## Task instructions:
Wherever "will" occurs in the entries, copy the line that holds it.
━━━━━ Supplied records ━━━━━
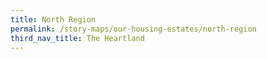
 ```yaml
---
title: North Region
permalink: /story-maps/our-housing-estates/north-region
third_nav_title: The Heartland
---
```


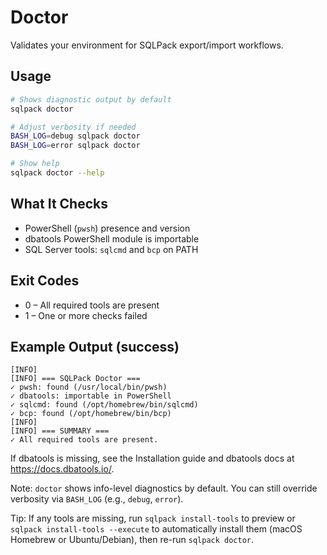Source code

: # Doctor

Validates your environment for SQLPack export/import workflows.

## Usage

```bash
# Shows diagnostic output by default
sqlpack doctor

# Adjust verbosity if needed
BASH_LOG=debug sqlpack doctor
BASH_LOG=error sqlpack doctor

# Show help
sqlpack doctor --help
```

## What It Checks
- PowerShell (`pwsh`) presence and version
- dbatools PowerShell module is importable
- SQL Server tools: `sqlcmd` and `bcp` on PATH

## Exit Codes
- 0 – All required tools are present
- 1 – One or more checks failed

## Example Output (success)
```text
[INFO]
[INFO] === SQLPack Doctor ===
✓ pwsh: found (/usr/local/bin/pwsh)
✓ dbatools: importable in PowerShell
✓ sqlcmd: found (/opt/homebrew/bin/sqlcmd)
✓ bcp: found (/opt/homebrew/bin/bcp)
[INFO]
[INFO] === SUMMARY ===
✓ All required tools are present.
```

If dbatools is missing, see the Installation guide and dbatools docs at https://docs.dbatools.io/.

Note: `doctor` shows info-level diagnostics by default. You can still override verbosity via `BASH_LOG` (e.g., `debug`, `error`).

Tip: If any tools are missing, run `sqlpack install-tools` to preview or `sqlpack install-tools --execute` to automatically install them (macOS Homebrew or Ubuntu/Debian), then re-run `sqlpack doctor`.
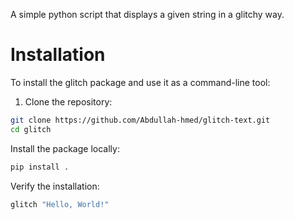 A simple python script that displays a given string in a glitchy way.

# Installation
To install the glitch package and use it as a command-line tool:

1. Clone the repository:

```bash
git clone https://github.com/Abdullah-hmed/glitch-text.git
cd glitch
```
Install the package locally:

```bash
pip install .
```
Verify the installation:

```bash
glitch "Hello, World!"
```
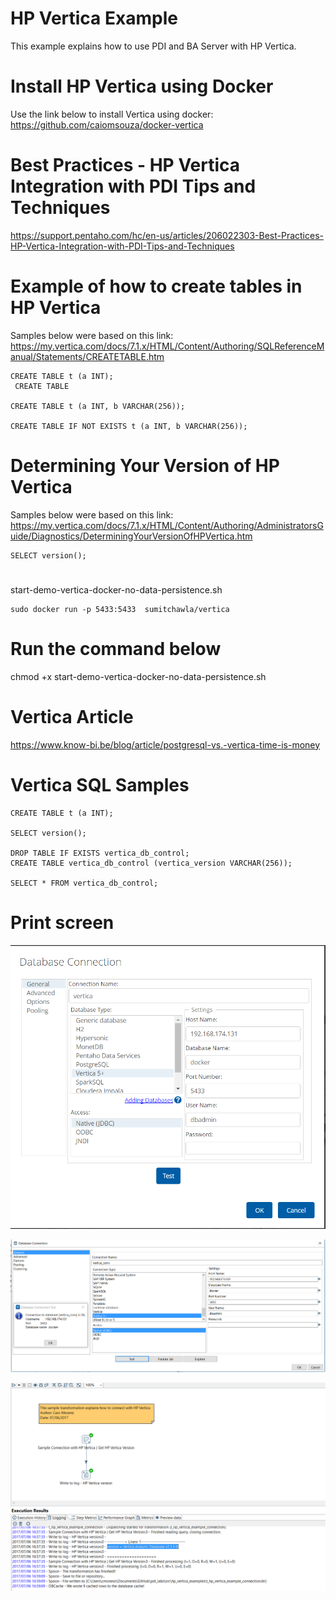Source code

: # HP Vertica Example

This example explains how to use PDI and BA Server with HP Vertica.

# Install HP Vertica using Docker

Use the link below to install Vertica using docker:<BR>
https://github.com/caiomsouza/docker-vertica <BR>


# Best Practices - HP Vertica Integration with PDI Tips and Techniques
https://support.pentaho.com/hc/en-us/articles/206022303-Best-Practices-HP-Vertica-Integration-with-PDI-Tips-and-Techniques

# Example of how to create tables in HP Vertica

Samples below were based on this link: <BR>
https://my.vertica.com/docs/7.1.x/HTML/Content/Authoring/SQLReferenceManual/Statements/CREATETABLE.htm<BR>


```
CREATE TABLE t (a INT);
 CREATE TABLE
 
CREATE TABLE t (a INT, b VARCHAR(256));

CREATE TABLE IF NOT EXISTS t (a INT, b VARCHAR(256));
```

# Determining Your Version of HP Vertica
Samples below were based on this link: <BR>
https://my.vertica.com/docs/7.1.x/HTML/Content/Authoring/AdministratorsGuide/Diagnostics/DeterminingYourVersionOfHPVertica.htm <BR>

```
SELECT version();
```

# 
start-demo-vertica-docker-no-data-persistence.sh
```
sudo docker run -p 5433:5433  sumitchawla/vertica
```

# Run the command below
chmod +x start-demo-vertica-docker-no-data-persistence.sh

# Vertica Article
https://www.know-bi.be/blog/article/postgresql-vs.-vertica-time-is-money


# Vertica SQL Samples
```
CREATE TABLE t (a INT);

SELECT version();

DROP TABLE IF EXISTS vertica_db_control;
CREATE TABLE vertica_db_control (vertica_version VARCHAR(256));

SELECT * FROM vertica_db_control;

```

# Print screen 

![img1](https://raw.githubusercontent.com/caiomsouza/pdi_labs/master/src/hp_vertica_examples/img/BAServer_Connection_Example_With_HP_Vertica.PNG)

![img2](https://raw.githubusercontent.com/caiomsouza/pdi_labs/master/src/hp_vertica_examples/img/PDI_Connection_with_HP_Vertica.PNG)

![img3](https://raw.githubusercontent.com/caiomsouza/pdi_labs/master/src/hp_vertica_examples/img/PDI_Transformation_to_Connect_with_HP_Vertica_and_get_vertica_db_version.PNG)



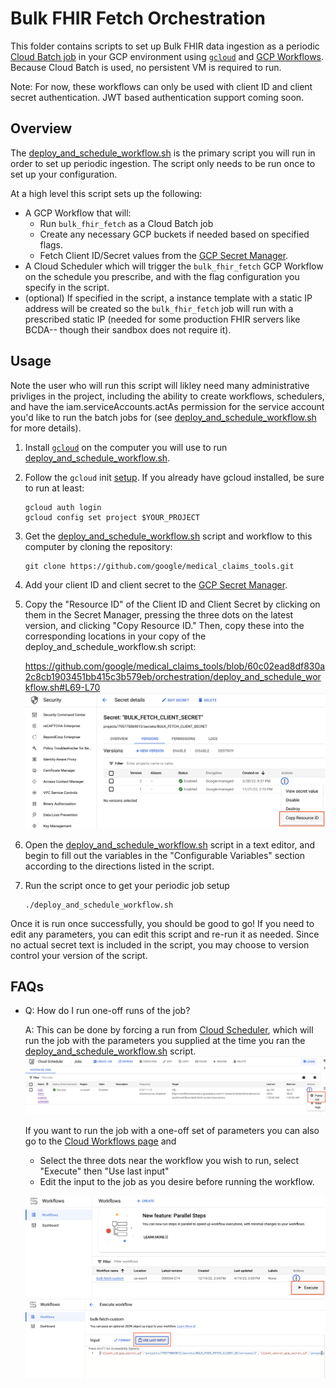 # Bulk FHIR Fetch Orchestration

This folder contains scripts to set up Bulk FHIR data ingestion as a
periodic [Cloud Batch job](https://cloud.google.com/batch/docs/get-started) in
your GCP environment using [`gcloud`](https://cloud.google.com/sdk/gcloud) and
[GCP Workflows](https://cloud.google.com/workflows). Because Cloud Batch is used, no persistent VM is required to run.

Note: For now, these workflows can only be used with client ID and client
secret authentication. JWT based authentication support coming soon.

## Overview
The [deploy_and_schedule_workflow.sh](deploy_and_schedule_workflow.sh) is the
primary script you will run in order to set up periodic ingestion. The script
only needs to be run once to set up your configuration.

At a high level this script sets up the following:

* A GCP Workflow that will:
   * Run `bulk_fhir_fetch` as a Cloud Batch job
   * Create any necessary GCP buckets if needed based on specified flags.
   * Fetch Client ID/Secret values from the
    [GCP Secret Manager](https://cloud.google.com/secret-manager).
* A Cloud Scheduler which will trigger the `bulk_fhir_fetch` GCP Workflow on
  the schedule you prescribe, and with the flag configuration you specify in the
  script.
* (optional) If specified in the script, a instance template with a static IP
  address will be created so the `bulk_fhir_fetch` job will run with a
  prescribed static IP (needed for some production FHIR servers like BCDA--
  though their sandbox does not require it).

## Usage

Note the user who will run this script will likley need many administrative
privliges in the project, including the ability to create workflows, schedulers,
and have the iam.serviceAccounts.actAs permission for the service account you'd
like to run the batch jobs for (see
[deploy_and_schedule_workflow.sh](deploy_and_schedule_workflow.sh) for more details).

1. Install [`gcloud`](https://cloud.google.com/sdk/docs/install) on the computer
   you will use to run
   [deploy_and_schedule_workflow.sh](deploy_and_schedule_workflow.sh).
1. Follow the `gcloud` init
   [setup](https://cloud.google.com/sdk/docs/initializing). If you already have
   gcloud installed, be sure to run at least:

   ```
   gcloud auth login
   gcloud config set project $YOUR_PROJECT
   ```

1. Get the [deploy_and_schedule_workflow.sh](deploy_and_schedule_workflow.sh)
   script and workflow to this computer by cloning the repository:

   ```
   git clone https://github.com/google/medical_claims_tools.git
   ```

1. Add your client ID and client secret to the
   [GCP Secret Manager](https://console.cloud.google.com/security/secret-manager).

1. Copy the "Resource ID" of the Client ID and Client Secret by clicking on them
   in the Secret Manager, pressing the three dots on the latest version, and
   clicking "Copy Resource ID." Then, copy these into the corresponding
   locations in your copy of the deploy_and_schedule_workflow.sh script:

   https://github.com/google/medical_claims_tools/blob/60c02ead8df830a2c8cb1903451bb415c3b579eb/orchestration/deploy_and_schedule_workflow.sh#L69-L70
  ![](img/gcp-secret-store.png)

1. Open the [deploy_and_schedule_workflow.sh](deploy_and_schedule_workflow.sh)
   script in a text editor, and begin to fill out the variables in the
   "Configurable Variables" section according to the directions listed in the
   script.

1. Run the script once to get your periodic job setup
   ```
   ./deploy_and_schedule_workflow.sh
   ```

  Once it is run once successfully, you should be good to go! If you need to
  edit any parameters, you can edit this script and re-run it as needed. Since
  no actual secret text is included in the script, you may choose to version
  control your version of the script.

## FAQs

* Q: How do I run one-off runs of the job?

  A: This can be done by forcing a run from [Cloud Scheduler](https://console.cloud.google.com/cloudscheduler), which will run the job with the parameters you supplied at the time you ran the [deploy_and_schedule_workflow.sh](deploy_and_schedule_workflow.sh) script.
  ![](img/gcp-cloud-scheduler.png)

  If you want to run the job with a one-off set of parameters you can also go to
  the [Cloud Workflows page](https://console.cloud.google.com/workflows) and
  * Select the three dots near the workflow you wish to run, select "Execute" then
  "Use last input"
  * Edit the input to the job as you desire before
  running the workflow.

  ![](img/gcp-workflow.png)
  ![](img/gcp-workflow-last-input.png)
━━━━━
## Problem solution:
primary script you will run in order to set up periodic ingestion. The script
* A GCP Workflow that will:
* A Cloud Scheduler which will trigger the `bulk_fhir_fetch` GCP Workflow on
  address will be created so the `bulk_fhir_fetch` job will run with a
Note the user who will run this script will likley need many administrative
   you will use to run
  A: This can be done by forcing a run from [Cloud Scheduler](https://console.cloud.google.com/cloudscheduler), which will run the job with the parameters you supplied at the time you ran the [deploy_and_schedule_workflow.sh](deploy_and_schedule_workflow.sh) script.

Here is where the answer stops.